I want to use Vtune to measure the traffic on memory bus when a program is running.
I searched this forum and found some clues, however, they are not that clear.
Probably, the following link gives some hint, and I hope somebody could say more about this topic.
BTW, I'm playing with a box with 4 Xeon CPUs.
Thanks in advance.
Hi, this documents only covers Core 2 processors. I'm playing with a box with 4 Xeon processors. Some of the events are not available on my machine. Also, I'm not sure if two events have the same semantic because different naming methods are used for these two families.
Do you have any idea about Xeon processors ?
Sorry for this. It's a Xeon Nocona processor.
The supported CPU Events for this platform are as below:
128-bit MMX Instructions Retired
1st Level Cache Load Misses Retired
2nd Level Cache Load Misses Retired
2nd Level Cache Read Misses
2nd-Level Cache Read References
2nd-Level Cache Reads Hit Exclusive
2nd-Level Cache Reads Hit Modified
2nd-Level Cache Reads Hit Shared
3rd-Level Cache Read Misses
3rd-Level Cache Read References
3rd-Level Cache Reads Hit Exclusive
3rd-Level Cache Reads Hit Modified
3rd-Level Cache Reads Hit Shared
64-bit MMX Instructions Retired
64k/4M Aliasing Conflicts
All UC Underway from The Processor (AT-E)
All UC from the Processor
All WC Underway from The Processor (AT-E)
All WC from the Processor
All WCB Evictions (TI)
All indirect branches
Bus Accesses Underway from All Agents (AT-E)
Bus Accesses Underway from The Processor (AT-E)

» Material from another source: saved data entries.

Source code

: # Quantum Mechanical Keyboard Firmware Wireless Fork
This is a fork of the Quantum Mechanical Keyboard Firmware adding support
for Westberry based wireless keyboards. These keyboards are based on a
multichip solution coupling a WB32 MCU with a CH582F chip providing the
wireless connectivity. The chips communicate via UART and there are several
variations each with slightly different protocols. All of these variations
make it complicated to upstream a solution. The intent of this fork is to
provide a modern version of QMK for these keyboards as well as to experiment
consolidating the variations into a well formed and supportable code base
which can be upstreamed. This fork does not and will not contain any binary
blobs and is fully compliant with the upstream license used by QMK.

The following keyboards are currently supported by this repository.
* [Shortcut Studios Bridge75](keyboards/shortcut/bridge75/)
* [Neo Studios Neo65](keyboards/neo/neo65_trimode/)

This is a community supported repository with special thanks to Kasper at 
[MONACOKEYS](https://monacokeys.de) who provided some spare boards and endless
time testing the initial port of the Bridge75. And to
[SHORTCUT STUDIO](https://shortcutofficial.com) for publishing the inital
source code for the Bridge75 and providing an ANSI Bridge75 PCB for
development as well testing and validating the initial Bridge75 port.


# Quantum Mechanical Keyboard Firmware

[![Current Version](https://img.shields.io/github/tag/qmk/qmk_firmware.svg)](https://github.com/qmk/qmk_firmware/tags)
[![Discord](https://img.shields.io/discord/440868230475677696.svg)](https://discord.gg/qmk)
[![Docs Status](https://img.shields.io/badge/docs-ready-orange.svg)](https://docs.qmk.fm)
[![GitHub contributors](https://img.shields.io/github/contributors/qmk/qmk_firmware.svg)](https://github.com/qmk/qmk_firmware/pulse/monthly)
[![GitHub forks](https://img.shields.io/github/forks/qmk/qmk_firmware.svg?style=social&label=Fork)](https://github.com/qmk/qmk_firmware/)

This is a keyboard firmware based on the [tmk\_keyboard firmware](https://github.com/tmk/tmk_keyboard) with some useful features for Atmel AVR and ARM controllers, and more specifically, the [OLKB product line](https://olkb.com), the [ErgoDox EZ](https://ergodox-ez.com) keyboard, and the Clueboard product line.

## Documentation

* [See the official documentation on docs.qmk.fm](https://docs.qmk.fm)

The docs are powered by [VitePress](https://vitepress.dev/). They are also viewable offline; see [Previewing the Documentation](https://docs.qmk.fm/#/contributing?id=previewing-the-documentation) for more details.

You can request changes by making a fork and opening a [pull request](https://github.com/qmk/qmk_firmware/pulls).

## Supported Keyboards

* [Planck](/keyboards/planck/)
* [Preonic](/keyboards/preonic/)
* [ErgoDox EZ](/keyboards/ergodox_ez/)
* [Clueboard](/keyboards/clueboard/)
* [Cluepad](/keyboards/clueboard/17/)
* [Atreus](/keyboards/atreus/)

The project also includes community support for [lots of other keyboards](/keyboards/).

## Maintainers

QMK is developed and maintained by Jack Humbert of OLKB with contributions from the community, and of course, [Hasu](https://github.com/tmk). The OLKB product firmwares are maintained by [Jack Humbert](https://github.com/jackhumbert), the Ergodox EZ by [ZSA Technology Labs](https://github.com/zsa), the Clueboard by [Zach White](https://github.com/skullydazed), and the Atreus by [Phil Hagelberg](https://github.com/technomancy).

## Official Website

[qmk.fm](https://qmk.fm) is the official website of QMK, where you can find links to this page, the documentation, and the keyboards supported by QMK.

Bus Accesses from All agents
Bus Accesses from the Processor
Bus Data Ready from the Processor (TI)
Bus Reads Underway from The Processor (AT-E)
DTLB Load Misses Retired
DTLB Load and Store Misses Retired
DTLB Page Walks (TI)
DTLB Store Misses Retired
IO Reads Chunk (BSQ) (AT-E)
IO Writes Chunk (BSQ) (AT-E)
ITLB Page Walks (TI)
MOB Loads Replays (AT-E)
MOB Loads Replays Retired
Machine Clear Count
Memory Order Machine Clear
Mispredicted Branches Retired
Mispredicted indirect branches
Non-prefetch Bus Accesses from the Processor
Non-prefetch Reads Underway from The Processor (AT-E)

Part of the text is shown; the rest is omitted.